Update July 6, 2017: An improved version of the acl.py script is now available in the ExaBGP repository on GitHub, see flow.py

Next, create the exabgp.conf file:
process acl {
   run ./acl.py;
   encoder json;
}

template {
  neighbor controller {
    family {
      ipv4 flow;
    }
    api speaking {
      processes [ acl ];
      neighbor-changes;
      receive {
         parsed;
         update;
      }
    }
  }
}

neighbor 10.0.0.70 {
  inherit controller;
  router-id 10.0.0.140;
  local-as 65140;
  peer-as 65070;
  local-address 0.0.0.0;
  connect 1179;
}
Finally, run ExaBGP:
sudo env exabgp.daemon.user=root exabgp-4.0.0/sbin/exabgp exabgp.conf
This configuration instructs ExaBGP to connect to the controller, 10.0.0.162, and prepare to receive BGP FlowSpec messages. When a BGP message is received, ExaBGP decodes the message and passes it on in the form of a JSON encoded string to the acl.py program.
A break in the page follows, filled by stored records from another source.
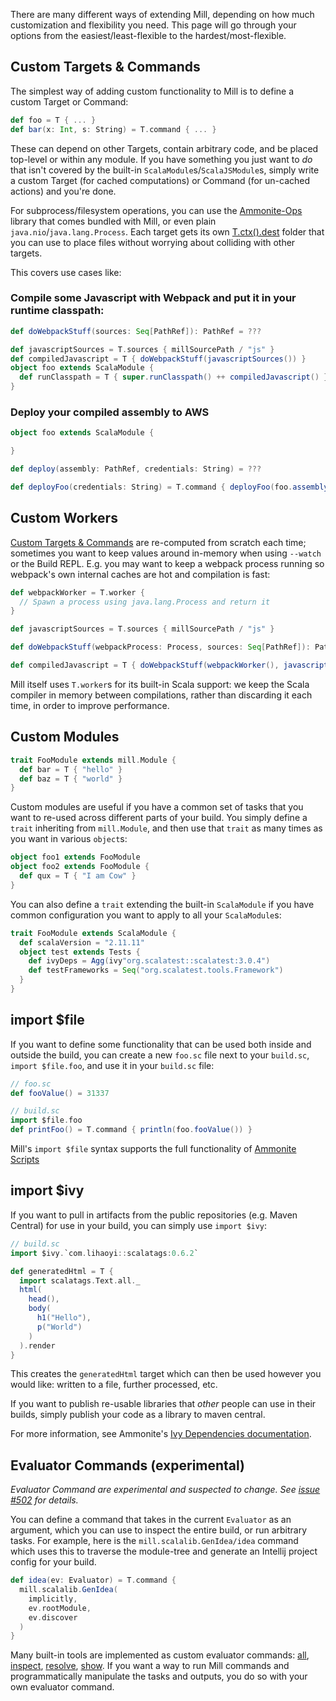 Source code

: There are many different ways of extending Mill, depending on how much
customization and flexibility you need. This page will go through your options
from the easiest/least-flexible to the hardest/most-flexible.

## Custom Targets & Commands

The simplest way of adding custom functionality to Mill is to define a custom
Target or Command:

```scala
def foo = T { ... }
def bar(x: Int, s: String) = T.command { ... }
```

These can depend on other Targets, contain arbitrary code, and be placed
top-level or within any module. If you have something you just want to *do* that
isn't covered by the built-in `ScalaModule`s/`ScalaJSModule`s, simply write a
custom Target (for cached computations) or Command (for un-cached actions) and
you're done.

For subprocess/filesystem operations, you can use the
[Ammonite-Ops](http://ammonite.io/#Ammonite-Ops) library that comes bundled with
Mill, or even plain `java.nio`/`java.lang.Process`. Each target gets its own
[T.ctx().dest](http://www.lihaoyi.com/mill/page/tasks#millutilctxdestctx) folder
that you can use to place files without worrying about colliding with other
targets.

This covers use cases like:

### Compile some Javascript with Webpack and put it in your runtime classpath:

```scala
def doWebpackStuff(sources: Seq[PathRef]): PathRef = ???

def javascriptSources = T.sources { millSourcePath / "js" }
def compiledJavascript = T { doWebpackStuff(javascriptSources()) }  
object foo extends ScalaModule {
  def runClasspath = T { super.runClasspath() ++ compiledJavascript() }
}
```

### Deploy your compiled assembly to AWS

```scala
object foo extends ScalaModule {

}

def deploy(assembly: PathRef, credentials: String) = ???

def deployFoo(credentials: String) = T.command { deployFoo(foo.assembly()) }
```


## Custom Workers

[Custom Targets & Commands](#custom-targets--commands) are re-computed from
scratch each time; sometimes you want to keep values around in-memory when using
`--watch` or the Build REPL. E.g. you may want to keep a webpack process running
so webpack's own internal caches are hot and compilation is fast:

```scala
def webpackWorker = T.worker {
  // Spawn a process using java.lang.Process and return it
}

def javascriptSources = T.sources { millSourcePath / "js" }

def doWebpackStuff(webpackProcess: Process, sources: Seq[PathRef]): PathRef = ???

def compiledJavascript = T { doWebpackStuff(webpackWorker(), javascriptSources()) }
```

Mill itself uses `T.worker`s for its built-in Scala support: we keep the Scala
compiler in memory between compilations, rather than discarding it each time, in
order to improve performance.

## Custom Modules

```scala
trait FooModule extends mill.Module {
  def bar = T { "hello" }
  def baz = T { "world" }
}
```

Custom modules are useful if you have a common set of tasks that you want to
re-used across different parts of your build. You simply define a `trait`
inheriting from `mill.Module`, and then use that `trait` as many times as you
want in various `object`s:

```scala
object foo1 extends FooModule
object foo2 extends FooModule {
  def qux = T { "I am Cow" }
}  
```

You can also define a `trait` extending the built-in `ScalaModule` if you have
common configuration you want to apply to all your `ScalaModule`s:

```scala
trait FooModule extends ScalaModule {
  def scalaVersion = "2.11.11"
  object test extends Tests {
    def ivyDeps = Agg(ivy"org.scalatest::scalatest:3.0.4")
    def testFrameworks = Seq("org.scalatest.tools.Framework")
  }
}
```

## import $file

If you want to define some functionality that can be used both inside and
outside the build, you can create a new `foo.sc` file next to your `build.sc`,
`import $file.foo`, and use it in your `build.sc` file:

```scala
// foo.sc
def fooValue() = 31337 
```
```scala
// build.sc
import $file.foo
def printFoo() = T.command { println(foo.fooValue()) }
```

Mill's `import $file` syntax supports the full functionality of
[Ammonite Scripts](http://ammonite.io/#ScalaScripts)

## import $ivy

If you want to pull in artifacts from the public repositories (e.g. Maven
Central) for use in your build, you can simply use `import $ivy`:

```scala
// build.sc
import $ivy.`com.lihaoyi::scalatags:0.6.2`

def generatedHtml = T {
  import scalatags.Text.all._
  html(
    head(),
    body(
      h1("Hello"),
      p("World")
    )
  ).render  
}
```

This creates the `generatedHtml` target which can then be used however you would
like: written to a file, further processed, etc.

If you want to publish re-usable libraries that *other* people can use in their
builds, simply publish your code as a library to maven central.

For more information, see Ammonite's
[Ivy Dependencies documentation](http://ammonite.io/#import$ivy).

## Evaluator Commands (experimental)

_Evaluator Command are experimental and suspected to change. See [issue #502](https://github.com/lihaoyi/mill/issues/502) for details._

You can define a command that takes in the current `Evaluator` as an argument,
which you can use to inspect the entire build, or run arbitrary tasks. For
example, here is the `mill.scalalib.GenIdea/idea` command which uses this to
traverse the module-tree and generate an Intellij project config for your build.

```scala
def idea(ev: Evaluator) = T.command {
  mill.scalalib.GenIdea(
    implicitly,
    ev.rootModule,
    ev.discover
  )
}
```

Many built-in tools are implemented as custom evaluator commands:
[all](http://www.lihaoyi.com/mill/#all), [inspect](http://www.lihaoyi.com/mill/#inspect),
[resolve](http://www.lihaoyi.com/mill/#resolve), [show](http://www.lihaoyi.com/mill/#show).
If you want a way to run Mill commands and programmatically manipulate the tasks and outputs, you do so with your own evaluator command.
For example, the following FlowSpec message was sent to block an NTP reflection DDoS attack (traffic from UDP port 123) targeting host 192.168.0.1:
{
 "exabgp": "4.0.0",
 "time": 1498868955.31,
 "host": "tor-router",
 "pid": 3854,
 "ppid": 3849,
 "counter": 6,
 "type": "update",
 "neighbor": {
  "address": {
   "local": "0.0.0.0",
   "peer": "10.0.0.70"
  },
  "asn": {
   "local": "65140",
   "peer": "65070"
  },
  "direction": "receive",
  "message": {
   "update": {
    "attribute": {
     "origin": "igp",
     "as-path": [
      65140
     ],
     "confederation-path": [],
     "local-preference": 100,
     "extended-community": [
      9225060886715040000
     ]
    },
    "announce": {
     "ipv4 flow": {
      "no-nexthop": [
       {
        "destination-ipv4": [
         "192.168.0.1/32"
        ],
        "protocol": [
         "=udp"
        ],
        "source-port": [
         "=123"
        ],
        "string": "flow destination-ipv4 192.168.0.1/32 protocol =udp source-port =123"
       }
      ]
     }
    }
   }
  }
 }
}
The acl.py script wrote the file /etc/cumulus/acl/policy.d/60flowspec1.rules with an iptables representation of the FlowSpec message:
[iptables]
-A FORWARD --in-interface swp+ -p udp -d 192.168.0.1/32 --sport 123 -j DROP
The acl.py script also invoked the cl-acltool command to install the new rule, which can be verified using iptables:
sudo iptables --list FORWARD
Chain FORWARD (policy ACCEPT)
target     prot opt source               destination         
DROP       all  --  240.0.0.0/5          anywhere            
DROP       all  --  loopback/8           anywhere            
DROP       all  --  base-address.mcast.net/4  anywhere            
DROP       all  --  255.255.255.255      anywhere            
DROP       udp  --  anywhere             192.168.0.1          udp spt:ntp
The attack traffic is now dropped by the switch. In a hardware switch, this entry would be pushed by Cumulus Linux into the hardware, filtering the traffic at line rate to provide Terabit traffic filtering.